TASK DESCRIPTION:
Copy every line in the records below that contains the word "getElementById".

Pictures paired with source code

----------

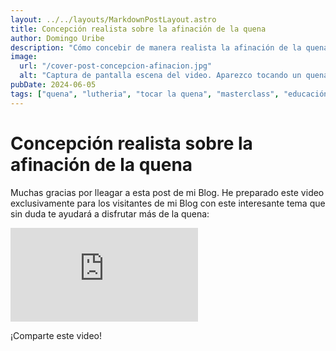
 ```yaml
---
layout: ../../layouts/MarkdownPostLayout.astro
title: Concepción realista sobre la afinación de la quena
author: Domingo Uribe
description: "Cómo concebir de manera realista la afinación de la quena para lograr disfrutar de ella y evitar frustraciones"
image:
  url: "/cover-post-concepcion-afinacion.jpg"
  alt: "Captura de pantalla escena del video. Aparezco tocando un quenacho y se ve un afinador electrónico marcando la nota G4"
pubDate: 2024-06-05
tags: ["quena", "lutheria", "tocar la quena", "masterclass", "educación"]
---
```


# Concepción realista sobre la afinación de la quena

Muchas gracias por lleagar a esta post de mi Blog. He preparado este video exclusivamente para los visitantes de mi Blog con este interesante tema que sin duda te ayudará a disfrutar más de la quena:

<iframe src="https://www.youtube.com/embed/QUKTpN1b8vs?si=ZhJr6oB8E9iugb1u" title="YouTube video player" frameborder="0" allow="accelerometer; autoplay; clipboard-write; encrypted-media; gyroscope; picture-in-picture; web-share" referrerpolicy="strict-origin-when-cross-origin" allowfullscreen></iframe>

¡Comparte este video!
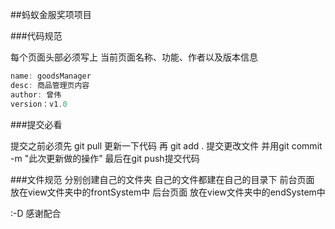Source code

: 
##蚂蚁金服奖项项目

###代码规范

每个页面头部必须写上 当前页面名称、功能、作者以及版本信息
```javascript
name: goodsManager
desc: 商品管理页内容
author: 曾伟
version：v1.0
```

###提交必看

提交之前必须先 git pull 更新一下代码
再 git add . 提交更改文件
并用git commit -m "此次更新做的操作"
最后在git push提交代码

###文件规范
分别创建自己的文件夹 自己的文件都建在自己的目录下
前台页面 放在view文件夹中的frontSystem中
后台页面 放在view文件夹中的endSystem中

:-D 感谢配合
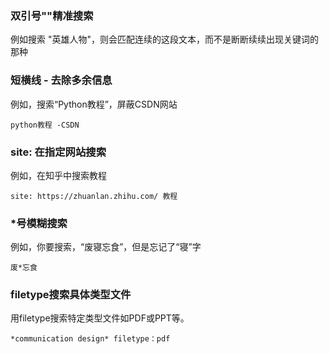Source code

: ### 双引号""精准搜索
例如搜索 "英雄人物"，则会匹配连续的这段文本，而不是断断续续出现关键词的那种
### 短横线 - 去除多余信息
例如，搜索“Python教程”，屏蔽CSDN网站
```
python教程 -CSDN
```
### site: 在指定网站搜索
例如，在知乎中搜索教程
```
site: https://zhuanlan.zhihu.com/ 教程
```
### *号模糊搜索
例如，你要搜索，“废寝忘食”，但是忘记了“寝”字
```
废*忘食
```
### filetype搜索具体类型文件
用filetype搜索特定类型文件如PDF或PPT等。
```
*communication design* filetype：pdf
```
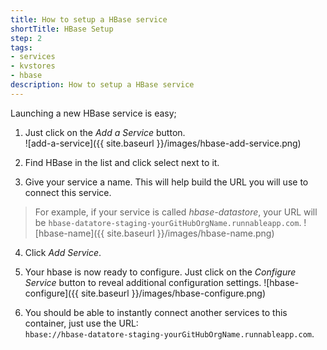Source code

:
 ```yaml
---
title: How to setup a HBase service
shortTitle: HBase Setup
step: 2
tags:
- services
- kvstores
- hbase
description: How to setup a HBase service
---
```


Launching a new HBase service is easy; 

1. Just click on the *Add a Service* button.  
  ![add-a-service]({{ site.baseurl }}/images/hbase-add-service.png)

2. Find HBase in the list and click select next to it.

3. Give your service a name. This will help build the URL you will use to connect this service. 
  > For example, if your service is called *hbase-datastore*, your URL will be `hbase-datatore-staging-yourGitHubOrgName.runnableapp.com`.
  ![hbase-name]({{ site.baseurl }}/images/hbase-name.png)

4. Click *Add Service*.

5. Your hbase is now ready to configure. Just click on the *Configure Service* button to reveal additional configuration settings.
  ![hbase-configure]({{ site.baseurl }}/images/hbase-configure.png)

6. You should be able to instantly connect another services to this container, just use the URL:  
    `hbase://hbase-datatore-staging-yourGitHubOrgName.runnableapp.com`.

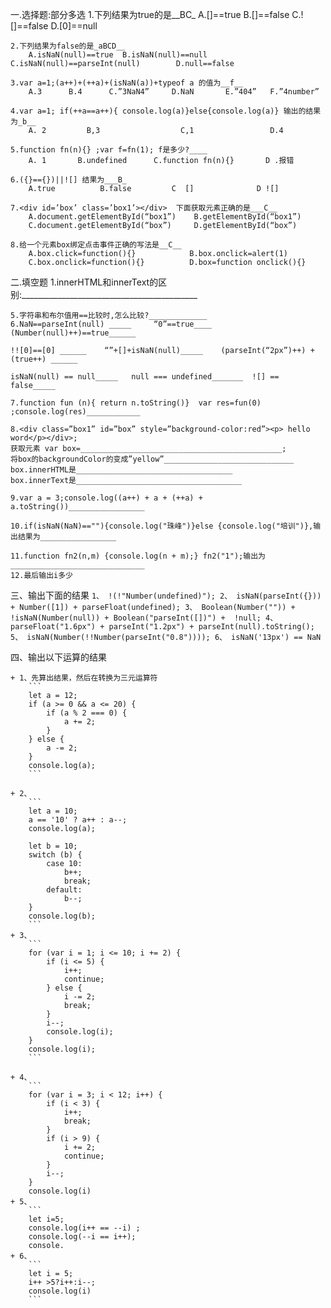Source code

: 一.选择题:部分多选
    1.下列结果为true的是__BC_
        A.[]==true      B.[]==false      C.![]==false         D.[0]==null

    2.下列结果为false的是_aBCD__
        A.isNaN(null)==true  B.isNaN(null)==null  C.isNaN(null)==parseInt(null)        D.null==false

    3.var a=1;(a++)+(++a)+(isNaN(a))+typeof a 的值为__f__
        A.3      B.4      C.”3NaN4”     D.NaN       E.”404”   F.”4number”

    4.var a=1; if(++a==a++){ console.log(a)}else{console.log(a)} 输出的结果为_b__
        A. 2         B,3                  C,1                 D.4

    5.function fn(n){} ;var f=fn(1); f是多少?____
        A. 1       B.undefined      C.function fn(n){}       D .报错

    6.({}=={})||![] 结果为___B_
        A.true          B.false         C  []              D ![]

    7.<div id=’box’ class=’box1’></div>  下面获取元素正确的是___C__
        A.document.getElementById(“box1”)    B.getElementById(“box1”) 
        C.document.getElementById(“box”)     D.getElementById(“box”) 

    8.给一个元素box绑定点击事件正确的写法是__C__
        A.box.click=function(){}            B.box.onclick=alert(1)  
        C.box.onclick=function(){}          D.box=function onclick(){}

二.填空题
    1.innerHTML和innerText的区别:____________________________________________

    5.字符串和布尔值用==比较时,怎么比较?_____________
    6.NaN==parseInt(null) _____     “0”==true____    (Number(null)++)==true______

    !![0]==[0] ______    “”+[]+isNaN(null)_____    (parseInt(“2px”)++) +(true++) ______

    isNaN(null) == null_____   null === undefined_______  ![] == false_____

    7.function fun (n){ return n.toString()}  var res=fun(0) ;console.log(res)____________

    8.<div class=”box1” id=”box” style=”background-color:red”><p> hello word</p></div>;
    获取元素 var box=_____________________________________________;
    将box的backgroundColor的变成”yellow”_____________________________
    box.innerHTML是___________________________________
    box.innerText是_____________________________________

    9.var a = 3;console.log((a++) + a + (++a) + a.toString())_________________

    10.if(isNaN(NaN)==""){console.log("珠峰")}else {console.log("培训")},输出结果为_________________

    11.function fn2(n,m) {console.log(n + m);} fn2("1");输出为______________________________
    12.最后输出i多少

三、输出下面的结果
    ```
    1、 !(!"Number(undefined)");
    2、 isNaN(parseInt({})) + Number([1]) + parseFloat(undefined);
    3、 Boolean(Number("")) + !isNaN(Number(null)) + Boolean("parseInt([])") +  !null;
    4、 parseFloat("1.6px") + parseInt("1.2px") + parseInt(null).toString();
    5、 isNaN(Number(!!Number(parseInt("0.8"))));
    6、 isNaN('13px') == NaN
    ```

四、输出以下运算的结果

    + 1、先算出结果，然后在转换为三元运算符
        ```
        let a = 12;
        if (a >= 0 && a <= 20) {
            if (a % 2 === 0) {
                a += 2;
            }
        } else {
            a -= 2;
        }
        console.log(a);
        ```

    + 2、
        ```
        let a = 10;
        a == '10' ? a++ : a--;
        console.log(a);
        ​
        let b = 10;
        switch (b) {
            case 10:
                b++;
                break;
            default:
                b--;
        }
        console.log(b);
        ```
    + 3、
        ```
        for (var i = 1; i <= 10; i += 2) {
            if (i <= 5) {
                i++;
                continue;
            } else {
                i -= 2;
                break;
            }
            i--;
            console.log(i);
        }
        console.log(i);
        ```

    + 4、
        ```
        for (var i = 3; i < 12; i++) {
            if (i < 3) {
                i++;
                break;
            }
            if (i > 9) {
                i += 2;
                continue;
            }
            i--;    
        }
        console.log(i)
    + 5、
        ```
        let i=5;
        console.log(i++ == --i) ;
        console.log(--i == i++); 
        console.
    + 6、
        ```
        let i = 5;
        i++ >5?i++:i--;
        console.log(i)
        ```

----------

RESULT BELOW:
        A.document.getElementById(“box1”)    B.getElementById(“box1”) 
        C.document.getElementById(“box”)     D.getElementById(“box”) 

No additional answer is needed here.